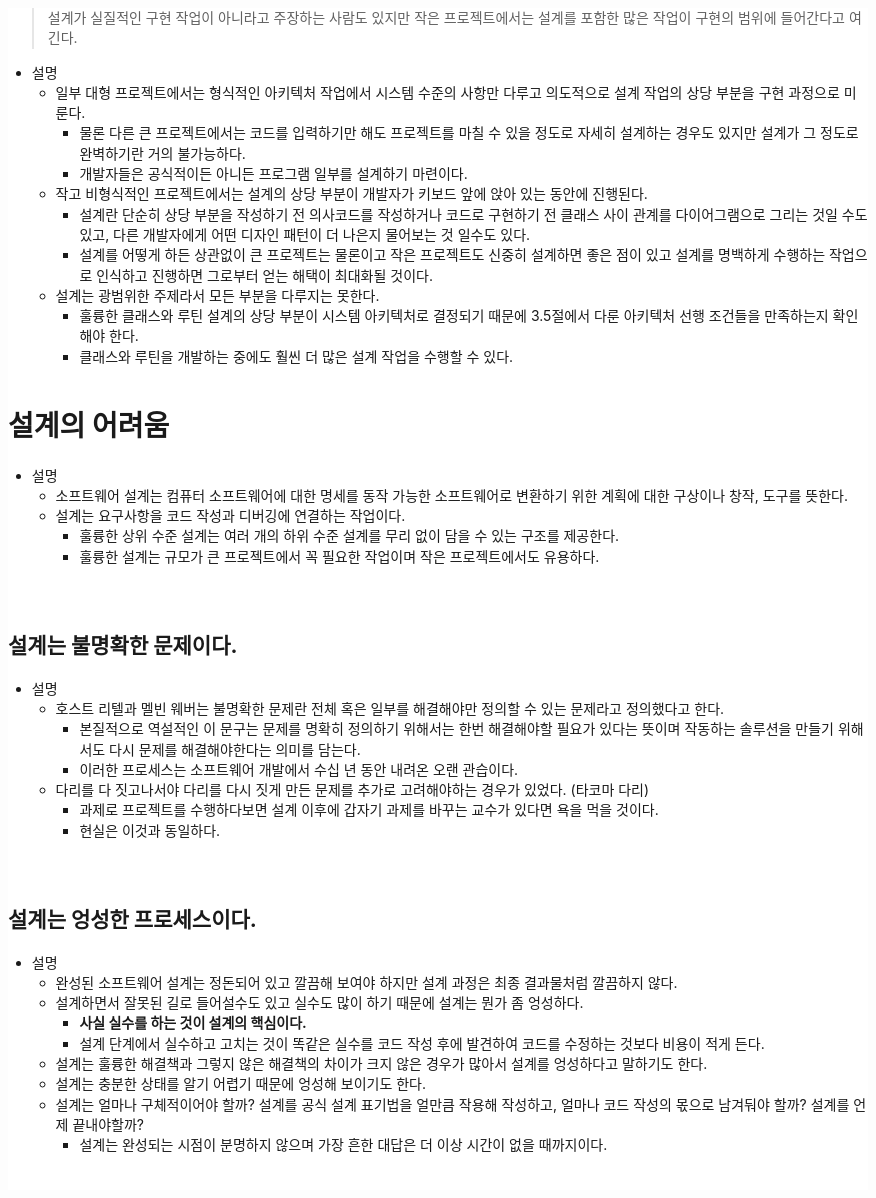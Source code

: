 
> 설계가 실질적인 구현 작업이 아니라고 주장하는 사람도 있지만 작은 프로젝트에서는 설계를 포함한 많은 작업이 구현의 범위에 들어간다고 여긴다.

+ 설명
	+ 일부 대형 프로젝트에서는 형식적인 아키텍처 작업에서 시스템 수준의 사항만 다루고 의도적으로 설계 작업의 상당 부분을 구현 과정으로 미룬다.
		+ 물론 다른 큰 프로젝트에서는 코드를 입력하기만 해도 프로젝트를 마칠 수 있을 정도로 자세히 설계하는 경우도 있지만 설계가 그 정도로 완벽하기란 거의 불가능하다.
		+ 개발자들은 공식적이든 아니든 프로그램 일부를 설계하기 마련이다.
	+ 작고 비형식적인 프로젝트에서는 설계의 상당 부분이 개발자가 키보드 앞에 앉아 있는 동안에 진행된다.
		+ 설계란 단순히 상당 부분을 작성하기 전 의사코드를 작성하거나 코드로 구현하기 전 클래스 사이 관계를 다이어그램으로 그리는 것일 수도 있고, 다른 개발자에게 어떤 디자인 패턴이 더 나은지 물어보는 것 일수도 있다.
		+ 설계를 어떻게 하든 상관없이 큰 프로젝트는 물론이고 작은 프로젝트도 신중히 설계하면 좋은 점이 있고 설계를 명백하게 수행하는 작업으로 인식하고 진행하면 그로부터 얻는 해택이 최대화될 것이다.
	+ 설계는 광범위한 주제라서 모든 부분을 다루지는 못한다.
		+ 훌륭한 클래스와 루틴 설계의 상당 부분이 시스템 아키텍처로 결정되기 때문에 3.5절에서 다룬 아키텍처 선행 조건들을 만족하는지 확인해야 한다.
		+ 클래스와 루틴을 개발하는 중에도 훨씬 더 많은 설계 작업을 수행할 수 있다.


# 설계의 어려움

+ 설명
	+ 소프트웨어 설계는 컴퓨터 소프트웨어에 대한 명세를 동작 가능한 소프트웨어로 변환하기 위한 계획에 대한 구상이나 창작, 도구를 뜻한다.
	+ 설계는 요구사항을 코드 작성과 디버깅에 연결하는 작업이다.
		+ 훌륭한 상위 수준 설계는 여러 개의 하위 수준 설계를 무리 없이 담을 수 있는 구조를 제공한다.
		+ 훌륭한 설계는 규모가 큰 프로젝트에서 꼭 필요한 작업이며 작은 프로젝트에서도 유용하다.

&emsp;&emsp;

## 설계는 불명확한 문제이다.

+ 설명
	+ 호스트 리텔과 멜빈 웨버는 불명확한 문제란 전체 혹은 일부를 해결해야만 정의할 수 있는 문제라고 정의했다고 한다.
		+ 본질적으로 역설적인 이 문구는 문제를 명확히 정의하기 위해서는 한번 해결해야할 필요가 있다는 뜻이며 작동하는 솔루션을 만들기 위해서도 다시 문제를 해결해야한다는 의미를 담는다.
		+ 이러한 프로세스는 소프트웨어 개발에서 수십 년 동안 내려온 오랜 관습이다.
	+ 다리를 다 짓고나서야 다리를 다시 짓게 만든 문제를 추가로 고려해야하는 경우가 있었다. (타코마 다리)
		+ 과제로 프로젝트를 수행하다보면 설계 이후에 갑자기 과제를 바꾸는 교수가 있다면 욕을 먹을 것이다.
		+ 현실은 이것과 동일하다.

&emsp;&emsp;

## 설계는 엉성한 프로세스이다.

+ 설명
	+ 완성된 소프트웨어 설계는 정돈되어 있고 깔끔해 보여야 하지만 설계 과정은 최종 결과물처럼 깔끔하지 않다.
	+ 설계하면서 잘못된 길로 들어설수도 있고 실수도 많이 하기 때문에 설계는 뭔가 좀 엉성하다.
		+ **사실 실수를 하는 것이 설계의 핵심이다.**
		+ 설계 단계에서 실수하고 고치는 것이 똑같은 실수를 코드 작성 후에 발견하여 코드를 수정하는 것보다 비용이 적게 든다.
	+ 설계는 훌륭한 해결책과 그렇지 않은 해결책의 차이가 크지 않은 경우가 많아서 설계를 엉성하다고 말하기도 한다.
	+ 설계는 충분한 상태를 알기 어렵기 때문에 엉성해 보이기도 한다.
	+ 설계는 얼마나 구체적이어야 할까? 설계를 공식 설계 표기법을 얼만큼 작용해 작성하고, 얼마나 코드 작성의 몫으로 남겨둬야 할까? 설계를 언제 끝내야할까?
		+ 설계는 완성되는 시점이 분명하지 않으며 가장 흔한 대답은 더 이상 시간이 없을 때까지이다.

&emsp;&emsp;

* * * * * * *

ABOUT THIS TASK:
Please set down the records above verbatim, with each picture left out.

ANSWER BOX:
Source code

: 
> 설계가 실질적인 구현 작업이 아니라고 주장하는 사람도 있지만 작은 프로젝트에서는 설계를 포함한 많은 작업이 구현의 범위에 들어간다고 여긴다.

+ 설명
	+ 일부 대형 프로젝트에서는 형식적인 아키텍처 작업에서 시스템 수준의 사항만 다루고 의도적으로 설계 작업의 상당 부분을 구현 과정으로 미룬다.
		+ 물론 다른 큰 프로젝트에서는 코드를 입력하기만 해도 프로젝트를 마칠 수 있을 정도로 자세히 설계하는 경우도 있지만 설계가 그 정도로 완벽하기란 거의 불가능하다.
		+ 개발자들은 공식적이든 아니든 프로그램 일부를 설계하기 마련이다.
	+ 작고 비형식적인 프로젝트에서는 설계의 상당 부분이 개발자가 키보드 앞에 앉아 있는 동안에 진행된다.
		+ 설계란 단순히 상당 부분을 작성하기 전 의사코드를 작성하거나 코드로 구현하기 전 클래스 사이 관계를 다이어그램으로 그리는 것일 수도 있고, 다른 개발자에게 어떤 디자인 패턴이 더 나은지 물어보는 것 일수도 있다.
		+ 설계를 어떻게 하든 상관없이 큰 프로젝트는 물론이고 작은 프로젝트도 신중히 설계하면 좋은 점이 있고 설계를 명백하게 수행하는 작업으로 인식하고 진행하면 그로부터 얻는 해택이 최대화될 것이다.
	+ 설계는 광범위한 주제라서 모든 부분을 다루지는 못한다.
		+ 훌륭한 클래스와 루틴 설계의 상당 부분이 시스템 아키텍처로 결정되기 때문에 3.5절에서 다룬 아키텍처 선행 조건들을 만족하는지 확인해야 한다.
		+ 클래스와 루틴을 개발하는 중에도 훨씬 더 많은 설계 작업을 수행할 수 있다.


# 설계의 어려움

+ 설명
	+ 소프트웨어 설계는 컴퓨터 소프트웨어에 대한 명세를 동작 가능한 소프트웨어로 변환하기 위한 계획에 대한 구상이나 창작, 도구를 뜻한다.
	+ 설계는 요구사항을 코드 작성과 디버깅에 연결하는 작업이다.
		+ 훌륭한 상위 수준 설계는 여러 개의 하위 수준 설계를 무리 없이 담을 수 있는 구조를 제공한다.
		+ 훌륭한 설계는 규모가 큰 프로젝트에서 꼭 필요한 작업이며 작은 프로젝트에서도 유용하다.

&emsp;&emsp;

## 설계는 불명확한 문제이다.

+ 설명
	+ 호스트 리텔과 멜빈 웨버는 불명확한 문제란 전체 혹은 일부를 해결해야만 정의할 수 있는 문제라고 정의했다고 한다.
		+ 본질적으로 역설적인 이 문구는 문제를 명확히 정의하기 위해서는 한번 해결해야할 필요가 있다는 뜻이며 작동하는 솔루션을 만들기 위해서도 다시 문제를 해결해야한다는 의미를 담는다.
		+ 이러한 프로세스는 소프트웨어 개발에서 수십 년 동안 내려온 오랜 관습이다.
	+ 다리를 다 짓고나서야 다리를 다시 짓게 만든 문제를 추가로 고려해야하는 경우가 있었다. (타코마 다리)
		+ 과제로 프로젝트를 수행하다보면 설계 이후에 갑자기 과제를 바꾸는 교수가 있다면 욕을 먹을 것이다.
		+ 현실은 이것과 동일하다.

&emsp;&emsp;

## 설계는 엉성한 프로세스이다.

+ 설명
	+ 완성된 소프트웨어 설계는 정돈되어 있고 깔끔해 보여야 하지만 설계 과정은 최종 결과물처럼 깔끔하지 않다.
	+ 설계하면서 잘못된 길로 들어설수도 있고 실수도 많이 하기 때문에 설계는 뭔가 좀 엉성하다.
		+ **사실 실수를 하는 것이 설계의 핵심이다.**
		+ 설계 단계에서 실수하고 고치는 것이 똑같은 실수를 코드 작성 후에 발견하여 코드를 수정하는 것보다 비용이 적게 든다.
	+ 설계는 훌륭한 해결책과 그렇지 않은 해결책의 차이가 크지 않은 경우가 많아서 설계를 엉성하다고 말하기도 한다.
	+ 설계는 충분한 상태를 알기 어렵기 때문에 엉성해 보이기도 한다.
	+ 설계는 얼마나 구체적이어야 할까? 설계를 공식 설계 표기법을 얼만큼 작용해 작성하고, 얼마나 코드 작성의 몫으로 남겨둬야 할까? 설계를 언제 끝내야할까?
		+ 설계는 완성되는 시점이 분명하지 않으며 가장 흔한 대답은 더 이상 시간이 없을 때까지이다.

&emsp;&emsp;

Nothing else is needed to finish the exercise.